Mi infancia está llena de preguntas. En mi casa solo se habló de mi adopción una vez, cuando yo tenía aproximadamente 6 años. No se volvió a hablar del tema hasta mi adolescencia, que yo estallé un día y saqué el tema, y de igual modo, solo se abordó el tema esa vez. Es decir, solo se habló de mi adopción dos veces en toda mi vida. Y mi vida estaba llena de preguntas. La que más me he repetido siempre es: ‘¿Por qué? ¿Qué la llevo a ello?’.

Durante mucho tiempo he vivido con un sentimiento de inferioridad enorme. Durante mucho tiempo he vivido con la sensación de no ser suficientemente buena para nadie, ni para mi familia biológica ni para la adoptiva (porque no pude ser hija biológica de ellos). Puede parecer absurdo, pero esta fue mi creencia y mi sentir durante muchos años.

La adopción ha condicionado todas mis relaciones. Hasta hace tres años, que no había encontrado todavía una psicóloga experta en trauma y adopción, nunca había abordado este tema con consciencia.

He crecido queriendo ser perfecta en todo para que todos me quisieran, pagando un precio muy alto para ello. Perfecta estudiante, la mejor hija del mundo, complaciendo a todos, sin saber poner límites a los demás, obsesionada con mi aspecto, y un largo etcétera que no cabe aquí.

Ha sido difícil sí. Ni mis padres ni yo estuvimos acompañados de psicólogos especializados que nos dijeran a los tres que el amor no es suficiente a veces. Nadie nos dijo que yo podía llegar a sentir mucho miedo, miedo al abandono constante, y que ellos debían ponerle nombre y acompañarme.

Pero a pesar de tanta niebla, también ha habido sol, pues he tenido una madre amorosa que ha podido reparar mucho del miedo y del constante estado de alerta que mi sistema nervioso siente. Y he tenido un padre que, a pesar de sus ausencias emocionales, también me ha dado mucho amor, amor del que repara.

Así que he tenido una vida funcional, con muchas sombras y muchas luces. Y todas me hacen ser la persona que soy. Aunque a veces me gustaría que esto no hubiese pasado así, sobre todo cuando hay días que vuelvo a caer en la niebla. Pero también sé que la terapia EMDR (para tratar traumas) me está permitiendo que ya vea la niebla venir y que sepa salir sola de ella.

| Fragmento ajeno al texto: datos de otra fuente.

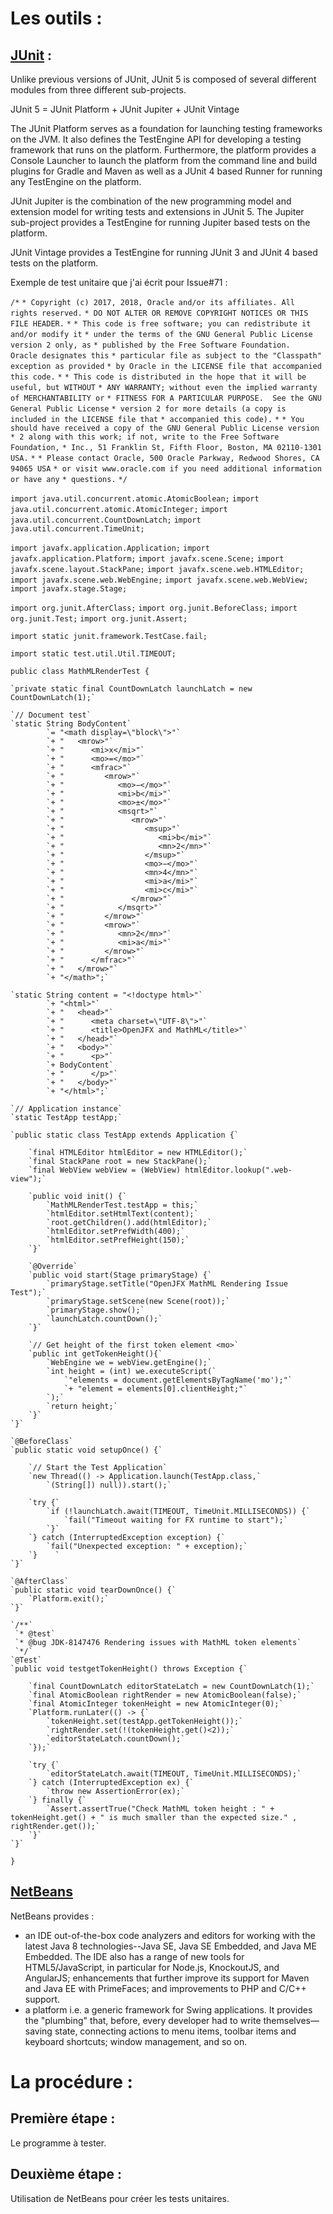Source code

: # Les outils :

## [JUnit](https://junit.org/) :

Unlike previous versions of JUnit, JUnit 5 is composed of several different modules from three different sub-projects.

JUnit 5 = JUnit Platform + JUnit Jupiter + JUnit Vintage

The JUnit Platform serves as a foundation for launching testing frameworks on the JVM. It also defines the TestEngine API for developing a testing framework that runs on the platform. Furthermore, the platform provides a Console Launcher to launch the platform from the command line and build plugins for Gradle and Maven as well as a JUnit 4 based Runner for running any TestEngine on the platform.

JUnit Jupiter is the combination of the new programming model and extension model for writing tests and extensions in JUnit 5. The Jupiter sub-project provides a TestEngine for running Jupiter based tests on the platform.

JUnit Vintage provides a TestEngine for running JUnit 3 and JUnit 4 based tests on the platform.

Exemple de test unitaire que j'ai écrit pour Issue#71 :

`/*`
 `* Copyright (c) 2017, 2018, Oracle and/or its affiliates. All rights reserved.`
 `* DO NOT ALTER OR REMOVE COPYRIGHT NOTICES OR THIS FILE HEADER.`
 `*`
 `* This code is free software; you can redistribute it and/or modify it`
 `* under the terms of the GNU General Public License version 2 only, as`
 `* published by the Free Software Foundation.  Oracle designates this`
 `* particular file as subject to the "Classpath" exception as provided`
 `* by Oracle in the LICENSE file that accompanied this code.`
 `*`
 `* This code is distributed in the hope that it will be useful, but WITHOUT`
 `* ANY WARRANTY; without even the implied warranty of MERCHANTABILITY or`
 `* FITNESS FOR A PARTICULAR PURPOSE.  See the GNU General Public License`
 `* version 2 for more details (a copy is included in the LICENSE file that`
 `* accompanied this code).`
 `*`
 `* You should have received a copy of the GNU General Public License version`
 `* 2 along with this work; if not, write to the Free Software Foundation,`
 `* Inc., 51 Franklin St, Fifth Floor, Boston, MA 02110-1301 USA.`
 `*`
 `* Please contact Oracle, 500 Oracle Parkway, Redwood Shores, CA 94065 USA`
 `* or visit www.oracle.com if you need additional information or have any`
 `* questions.`
 `*/`

`import java.util.concurrent.atomic.AtomicBoolean;`
`import java.util.concurrent.atomic.AtomicInteger;`
`import java.util.concurrent.CountDownLatch;`
`import java.util.concurrent.TimeUnit;`

`import javafx.application.Application;`
`import javafx.application.Platform;`
`import javafx.scene.Scene;`
`import javafx.scene.layout.StackPane;`
`import javafx.scene.web.HTMLEditor;`
`import javafx.scene.web.WebEngine;`
`import javafx.scene.web.WebView;`
`import javafx.stage.Stage;`

`import org.junit.AfterClass;`
`import org.junit.BeforeClass;`
`import org.junit.Test;`
`import org.junit.Assert;`

`import static junit.framework.TestCase.fail;`

`import static test.util.Util.TIMEOUT;`

`public class MathMLRenderTest {`

    `private static final CountDownLatch launchLatch = new CountDownLatch(1);`

    `// Document test`
    `static String BodyContent`
            `= "<math display=\"block\">"`
            `+ "   <mrow>"`
            `+ "      <mi>x</mi>"`
            `+ "      <mo>=</mo>"`
            `+ "      <mfrac>"`
            `+ "         <mrow>"`
            `+ "            <mo>−</mo>"`
            `+ "            <mi>b</mi>"`
            `+ "            <mo>±</mo>"`
            `+ "            <msqrt>"`
            `+ "               <mrow>"`
            `+ "                  <msup>"`
            `+ "                     <mi>b</mi>"`
            `+ "                     <mn>2</mn>"`
            `+ "                  </msup>"`
            `+ "                  <mo>−</mo>"`
            `+ "                  <mn>4</mn>"`
            `+ "                  <mi>a</mi>"`
            `+ "                  <mi>c</mi>"`
            `+ "               </mrow>"`
            `+ "            </msqrt>"`
            `+ "         </mrow>"`
            `+ "         <mrow>"`
            `+ "            <mn>2</mn>"`
            `+ "            <mi>a</mi>"`
            `+ "         </mrow>"`
            `+ "      </mfrac>"`
            `+ "   </mrow>"`
            `+ "</math>";`

    `static String content = "<!doctype html>"`
            `+ "<html>"`
            `+ "   <head>"`
            `+ "      <meta charset=\"UTF-8\">"`
            `+ "      <title>OpenJFX and MathML</title>"`
            `+ "   </head>"`
            `+ "   <body>"`
            `+ "      <p>"`
            `+ BodyContent`
            `+ "      </p>"`
            `+ "   </body>"`
            `+ "</html>";`

    `// Application instance`
    `static TestApp testApp;`

    `public static class TestApp extends Application {`

        `final HTMLEditor htmlEditor = new HTMLEditor();`
        `final StackPane root = new StackPane();`
        `final WebView webView = (WebView) htmlEditor.lookup(".web-view");`

        `public void init() {`
            `MathMLRenderTest.testApp = this;`
            `htmlEditor.setHtmlText(content);`
            `root.getChildren().add(htmlEditor);`
            `htmlEditor.setPrefWidth(400);`
            `htmlEditor.setPrefHeight(150);`
        `}`

        `@Override`
        `public void start(Stage primaryStage) {`
            `primaryStage.setTitle("OpenJFX MathML Rendering Issue Test");`
            `primaryStage.setScene(new Scene(root));`
            `primaryStage.show();`
            `launchLatch.countDown();`
        `}`

        `// Get height of the first token element <mo>`
        `public int getTokenHeight(){`
            `WebEngine we = webView.getEngine();`
            `int height = (int) we.executeScript(`
                `"elements = document.getElementsByTagName('mo');"`
                `+ "element = elements[0].clientHeight;"`
            `);`
            `return height;`
        `}`
    `}`

    `@BeforeClass`
    `public static void setupOnce() {`

        `// Start the Test Application`
        `new Thread(() -> Application.launch(TestApp.class,`
            `(String[]) null)).start();`

        `try {`
            `if (!launchLatch.await(TIMEOUT, TimeUnit.MILLISECONDS)) {`
                `fail("Timeout waiting for FX runtime to start");`
            `}`
        `} catch (InterruptedException exception) {`
            `fail("Unexpected exception: " + exception);`
        `}    `
    `}`

    `@AfterClass`
    `public static void tearDownOnce() {`
        `Platform.exit();`
    `}`

    `/**`
     `* @test`
     `* @bug JDK-8147476 Rendering issues with MathML token elements`
     `*/`
    `@Test`
    `public void testgetTokenHeight() throws Exception {`

        `final CountDownLatch editorStateLatch = new CountDownLatch(1);`
        `final AtomicBoolean rightRender = new AtomicBoolean(false);`
        `final AtomicInteger tokenHeight = new AtomicInteger(0);`
        `Platform.runLater(() -> {`
            `tokenHeight.set(testApp.getTokenHeight());`
            `rightRender.set(!(tokenHeight.get()<2));`
            `editorStateLatch.countDown();`
        `});`

        `try {`
            `editorStateLatch.await(TIMEOUT, TimeUnit.MILLISECONDS);`
        `} catch (InterruptedException ex) {`
            `throw new AssertionError(ex);`
        `} finally {`
            `Assert.assertTrue("Check MathML token height : " + tokenHeight.get() + " is much smaller than the expected size." , rightRender.get());`
        `}`
    `}`

`}`


## [NetBeans](https://netbeans.apache.org)

 NetBeans provides :
- an IDE out-of-the-box code analyzers and editors for working with the latest Java 8 technologies--Java SE, Java SE Embedded, and Java ME Embedded. The IDE also has a range of new tools for HTML5/JavaScript, in particular for Node.js, KnockoutJS, and AngularJS; enhancements that further improve its support for Maven and Java EE with PrimeFaces; and improvements to PHP and C/C++ support.
- a platform i.e. a generic framework for Swing applications. It provides the "plumbing" that, before, every developer had to write themselves—saving state, connecting actions to menu items, toolbar items and keyboard shortcuts; window management, and so on.

# La procédure :

## Première étape : 
Le programme à tester.

## Deuxième étape :
Utilisation de NetBeans pour créer les tests unitaires.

A modo de conclusión, quiero acabar expresando lo que para mí es la adopción. La adopción es un derecho de todos los niños y las niñas a tener una familia que los sostenga, que los acompañe, que los valide y que los quiera incondicionalmente por lo que son: niños. Todos tenemos derecho a que haya alguien para nosotros ahí, al otro lado. Queremos pertenecer y sentirnos vistos, para poder ser queridos, y entonces sentirnos merecedores de amor.

Puede ser difícil adoptar, pero hoy hay muchos recursos y profesionales de la salud mental que pueden preparar y dar soporte. Estoy segura de que muchas de las cosas que me han sucedido a mí, se pueden evitar con este acompañamiento. Que el miedo no frene a nadie a hacerlo, porque el sol siempre puede llevarse a la niebla.

Ana tiene 41 años. Es una persona muy sensible pero muy fuerte, que está aprendiendo a confiar en sí misma y a transformar su miedo en confianza y seguridad. Le gusta la vida y vivir es, para ella, el mejor regalo que tenemos.